Information
- School type: Private Christian school
- Established: 1993; 33 years ago
- Grades: K-12
- Enrollment: c.250 (2018)
- Website: www.gcahtx.com

= Grace Christian Academy (Texas) =

Private school in Texas, United States

Grace Christian Academy (GCA) is a private K–12 Christian school located in Clear Lake City, Houston, Texas. The independent Christian school is located on a 20 acre facility, with one building and 106,000 sqft of useable space, in the Pineloch neighborhood in Clear Lake City. The plot the school is built on is surrounded by outside athletic facilities.

==History==
GCA was founded in 1993 as Grace Christian School. In 2004 Grace Community Church moved to a new location. The school bought the building and changed its name to Clear Lake Christian School. In 2005 Harvest Christian Academy closed, consolidating into CLCS, and in celebration of its 25th year is now named Grace Christian Academy. In 2006 South Shaver Baptist Christian School closed, consolidating into CLCS.

== Academics ==
GCA has a 100% graduation rate, with 97.5% of students continuing to university. Notably, GCA graduates continued their academic studies to facilities such as the University of Oxford, Harvard University, Georgetown University, Penn State University, Rice University, and Baylor University, among others.

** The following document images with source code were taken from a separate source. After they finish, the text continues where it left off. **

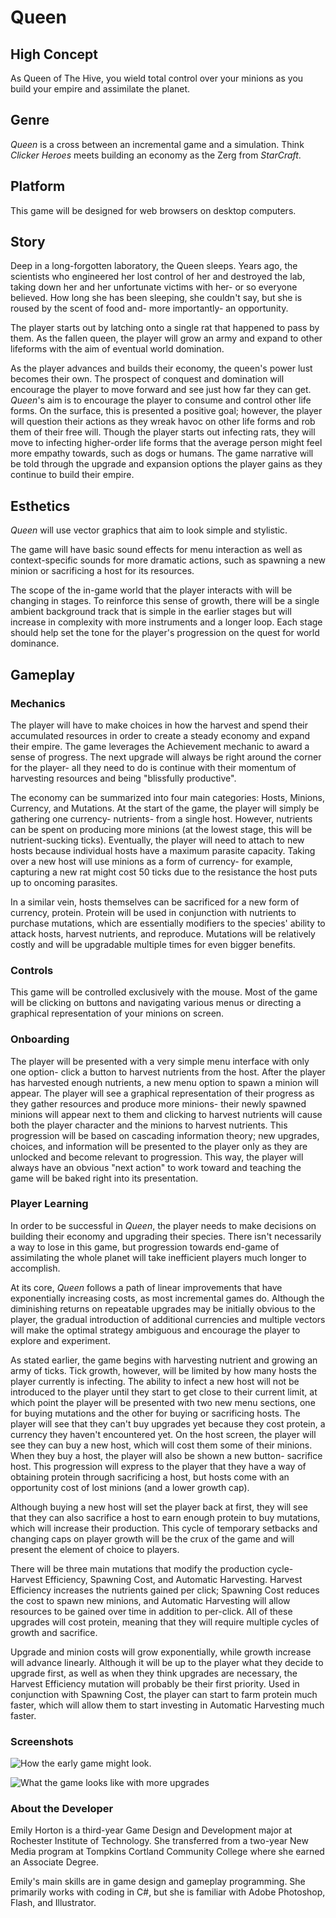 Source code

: # Queen   

## High Concept 

As Queen of The Hive, you wield total control over your minions as you build your empire and assimilate the planet. 

## Genre 

*Queen* is a cross between an incremental game and a simulation. Think *Clicker Heroes* meets building an economy as the Zerg from *StarCraft*. 

## Platform   

This game will be designed for web browsers on desktop computers. 

## Story   

Deep in a long-forgotten laboratory, the Queen sleeps. Years ago, the scientists who engineered her lost control of her and destroyed the lab, taking down her and her unfortunate victims with her- or so everyone believed. How long she has been sleeping, she couldn't say, but she is roused by the scent of food and- more importantly- an opportunity. 

The player starts out by latching onto a single rat that happened to pass by them. As the fallen queen, the player will grow an army and expand to other lifeforms with the aim of eventual world domination.   

As the player advances and builds their economy, the queen's power lust becomes their own. The prospect of conquest and domination will encourage the player to move forward and see just how far they can get. *Queen*'s aim is to encourage the player to consume and control other life forms. On the surface, this is presented a positive goal; however, the player will question their actions as they wreak havoc on other life forms and rob them of their free will. Though the player starts out infecting rats, they will move to infecting higher-order life forms that the average person might feel more empathy towards, such as dogs or humans. The game narrative will be told through the upgrade and expansion options the player gains as they continue to build their empire.  

## Esthetics   

*Queen* will use vector graphics that aim to look simple and stylistic. 

The game will have basic sound effects for menu interaction as well as context-specific sounds for more dramatic actions, such as spawning a new minion or sacrificing a host for its resources. 

The scope of the in-game world that the player interacts with will be changing in stages. To reinforce this sense of growth, there will be a single ambient background track that is simple in the earlier stages but will increase in complexity with more instruments and a longer loop. Each stage should help set the tone for the player's progression on the quest for world dominance. 

## Gameplay   

### Mechanics   

The player will have to make choices in how the harvest and spend their accumulated resources in order to create a steady economy and expand their empire. The game leverages the Achievement mechanic to award a sense of progress. The next upgrade will always be right around the corner for the player- all they need to do is continue with their momentum of harvesting resources and being "blissfully productive".    

The economy can be summarized into four main categories: Hosts, Minions, Currency, and Mutations. At the start of the game, the player will simply be gathering one currency- nutrients- from a single host. However, nutrients can be spent on producing more minions (at the lowest stage, this will be nutrient-sucking ticks). Eventually, the player will need to attach to new hosts because individual hosts have a maximum parasite capacity. Taking over a new host will use minions as a form of currency- for example, capturing a new rat might cost 50 ticks due to the resistance the host puts up to oncoming parasites. 

In a similar vein, hosts themselves can be sacrificed for a new form of currency, protein. Protein will be used in conjunction with nutrients to purchase mutations, which are essentially modifiers to the species' ability to attack hosts, harvest nutrients, and reproduce. Mutations will be relatively costly and will be upgradable multiple times for even bigger benefits.  

### Controls   

This game will be controlled exclusively with the mouse. Most of the game will be clicking on buttons and navigating various menus or directing a graphical representation of your minions on screen.   

### Onboarding   

The player will be presented with a very simple menu interface with only one option- click a button to harvest nutrients from the host. After the player has harvested enough nutrients, a new menu option to spawn a minion will appear. The player will see a graphical representation of their progress as they gather resources and produce more minions- their newly spawned minions will appear next to them and clicking to harvest nutrients will cause both the player character and the minions to harvest nutrients. This progression will be based on cascading information theory; new upgrades, choices, and information will be presented to the player only as they are unlocked and become relevant to progression. This way, the player will always have an obvious "next action" to work toward and teaching the game will be baked right into its presentation. 

### Player Learning 

In order to be successful in *Queen*, the player needs to make decisions on building their economy and upgrading their species. There isn't necessarily a way to lose in this game, but progression towards end-game of assimilating the whole planet will take inefficient players much longer to accomplish. 

At its core, *Queen* follows a path of linear improvements that have exponentially increasing costs, as most incremental games do. Although the diminishing returns on repeatable upgrades may be initially obvious to the player, the gradual introduction of additional currencies and multiple vectors will make the optimal strategy ambiguous and encourage the player to explore and experiment. 

As stated earlier, the game begins with harvesting nutrient and growing an army of ticks. Tick growth, however, will be limited by how many hosts the player currently is infecting. The ability to infect a new host will not be introduced to the player until they start to get close to their current limit, at which point the player will be presented with two new menu sections, one for buying mutations and the other for buying or sacrificing hosts. The player will see that they can't buy upgrades yet because they cost protein, a currency they haven't encountered yet. On the host screen, the player will see they can buy a new host, which will cost them some of their minions. When they buy a host, the player will also be shown a new button- sacrifice host. This progression will express to the player that they have a way of obtaining protein through sacrificing a host, but hosts come with an opportunity cost of lost minions (and a lower growth cap). 

Although buying a new host will set the player back at first, they will see that they can also sacrifice a host to earn enough protein to buy mutations, which will increase their production. This cycle of temporary setbacks and changing caps on player growth will be the crux of the game and will present the element of choice to players. 

There will be three main mutations that modify the production cycle- Harvest Efficiency, Spawning Cost, and Automatic Harvesting. Harvest Efficiency increases the nutrients gained per click; Spawning Cost reduces the cost to spawn new minions, and Automatic Harvesting will allow resources to be gained over time in addition to per-click. All of these upgrades will cost protein, meaning that they will require multiple cycles of growth and sacrifice. 

Upgrade and minion costs will grow exponentially, while growth increase will advance linearly. Although it will be up to the player what they decide to upgrade first, as well as when they think upgrades are necessary, the Harvest Efficiency mutation will probably be their first priority. Used in conjunction with Spawning Cost, the player can start to farm protein much faster, which will allow them to start investing in Automatic Harvesting much faster. 

### Screenshots   

![How the early game might look.](https://github.com/PrincessEmilu/IGME-230/blob/master/project1/media/queen_mockup2.png "Start of the game") 

![What the game looks like with more upgrades](https://github.com/PrincessEmilu/IGME-230/blob/master/project1/media/queen_mockup1.png "Unlocking more upgrades") 

### About the Developer   

Emily Horton is a third-year Game Design and Development major at Rochester Institute of Technology. She transferred from a two-year New Media program at Tompkins Cortland Community College where she earned an Associate Degree.   

Emily's main skills are in game design and gameplay programming. She primarily works with coding in C#, but she is familiar with Adobe Photoshop, Flash, and Illustrator.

Grace Christian Academy holds memberships the Association of Christian Schools International (ACSI), International Christian Accrediting Association (ICAA), AdvancED Worldwide, T-CAL and NCAA.

=== Extracurricular activities ===
The school has a STEM program, Student Council, Athletics, Beta Club, National Honor Society, History Club, Yearbook, Robotics, and National Elementary Honor Society.

=== Faith integration ===
Each morning opens with a school assembly and prayer. Students participate in weekly chapel services held on Thursdays. High school students are required to complete 4 credits of Bible. Elementary students begin each day with a Bible lesson.

==Demographics==
As of 2018, GCA has over 250 students. The school has one of the most diverse populations for private schools in the area.

- 8.0% African/American
- 10.0% Hispanic
- 21.7% Asian
- 61% White
- 0.3% two or more races

==Athletics==
GCA is associated with T-CAL and has six man football.

The varsity volleyball team competes in Division TCAL 3A. Since 2012, they have consistently ranked in the top 5 for the state of Texas, becoming state champions in 2014 and 2016.